To do:
Return exactly the span of lines in the following data that opens with the line containing "Why I Do This?" and closes with the line containing "## Features". Include nothing else.

Plain-text document sources:
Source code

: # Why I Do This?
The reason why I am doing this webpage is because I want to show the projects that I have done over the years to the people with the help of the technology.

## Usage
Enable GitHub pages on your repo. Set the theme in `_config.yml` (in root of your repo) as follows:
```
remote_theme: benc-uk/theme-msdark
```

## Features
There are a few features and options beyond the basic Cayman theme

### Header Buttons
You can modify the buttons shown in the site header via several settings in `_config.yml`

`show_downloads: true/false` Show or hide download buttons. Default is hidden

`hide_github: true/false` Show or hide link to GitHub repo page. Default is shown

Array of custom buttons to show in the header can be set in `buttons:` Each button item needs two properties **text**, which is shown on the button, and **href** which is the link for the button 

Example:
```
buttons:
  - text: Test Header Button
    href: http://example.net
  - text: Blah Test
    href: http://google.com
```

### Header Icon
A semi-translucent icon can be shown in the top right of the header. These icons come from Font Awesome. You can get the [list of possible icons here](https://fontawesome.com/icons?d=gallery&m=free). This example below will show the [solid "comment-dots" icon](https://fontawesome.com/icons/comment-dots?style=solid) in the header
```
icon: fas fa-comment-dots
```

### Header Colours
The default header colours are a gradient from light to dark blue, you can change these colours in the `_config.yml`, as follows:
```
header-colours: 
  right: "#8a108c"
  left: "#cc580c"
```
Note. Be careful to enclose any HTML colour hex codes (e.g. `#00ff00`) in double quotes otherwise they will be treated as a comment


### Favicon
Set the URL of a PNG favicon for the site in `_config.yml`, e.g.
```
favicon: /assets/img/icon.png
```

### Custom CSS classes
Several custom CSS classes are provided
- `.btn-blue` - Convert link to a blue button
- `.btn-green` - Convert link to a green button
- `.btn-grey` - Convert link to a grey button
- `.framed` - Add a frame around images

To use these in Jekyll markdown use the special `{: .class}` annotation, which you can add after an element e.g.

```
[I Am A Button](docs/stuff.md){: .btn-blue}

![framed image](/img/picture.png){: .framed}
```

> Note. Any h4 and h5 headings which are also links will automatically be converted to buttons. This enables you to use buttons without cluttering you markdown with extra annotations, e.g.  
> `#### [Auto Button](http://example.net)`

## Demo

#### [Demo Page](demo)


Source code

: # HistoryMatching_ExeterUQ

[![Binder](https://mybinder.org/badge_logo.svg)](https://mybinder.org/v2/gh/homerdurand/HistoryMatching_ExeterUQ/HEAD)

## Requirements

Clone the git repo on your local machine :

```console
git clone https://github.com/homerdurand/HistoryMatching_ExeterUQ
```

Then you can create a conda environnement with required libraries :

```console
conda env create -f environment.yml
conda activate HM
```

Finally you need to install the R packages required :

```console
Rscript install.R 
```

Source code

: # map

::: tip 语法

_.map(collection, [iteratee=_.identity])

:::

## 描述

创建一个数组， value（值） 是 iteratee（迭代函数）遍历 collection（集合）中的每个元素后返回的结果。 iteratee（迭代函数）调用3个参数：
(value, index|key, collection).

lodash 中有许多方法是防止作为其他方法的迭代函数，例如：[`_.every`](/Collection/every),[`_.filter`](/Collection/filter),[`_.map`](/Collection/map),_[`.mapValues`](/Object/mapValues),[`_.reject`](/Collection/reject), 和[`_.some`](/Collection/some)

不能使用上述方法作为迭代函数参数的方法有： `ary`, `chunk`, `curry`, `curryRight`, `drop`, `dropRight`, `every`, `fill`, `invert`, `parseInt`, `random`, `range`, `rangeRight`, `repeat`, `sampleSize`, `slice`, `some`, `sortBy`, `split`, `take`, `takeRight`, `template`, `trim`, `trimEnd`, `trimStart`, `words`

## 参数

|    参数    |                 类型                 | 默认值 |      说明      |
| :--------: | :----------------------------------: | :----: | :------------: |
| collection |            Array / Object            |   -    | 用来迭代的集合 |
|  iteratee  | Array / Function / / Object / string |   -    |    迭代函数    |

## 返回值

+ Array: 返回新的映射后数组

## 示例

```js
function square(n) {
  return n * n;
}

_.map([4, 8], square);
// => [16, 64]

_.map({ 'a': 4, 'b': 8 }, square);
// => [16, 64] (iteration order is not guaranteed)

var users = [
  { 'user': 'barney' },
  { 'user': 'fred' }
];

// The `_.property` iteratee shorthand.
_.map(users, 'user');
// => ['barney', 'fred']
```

Task output:
: # Why I Do This?
The reason why I am doing this webpage is because I want to show the projects that I have done over the years to the people with the help of the technology.

## Usage
Enable GitHub pages on your repo. Set the theme in `_config.yml` (in root of your repo) as follows:
```
remote_theme: benc-uk/theme-msdark
```

## Features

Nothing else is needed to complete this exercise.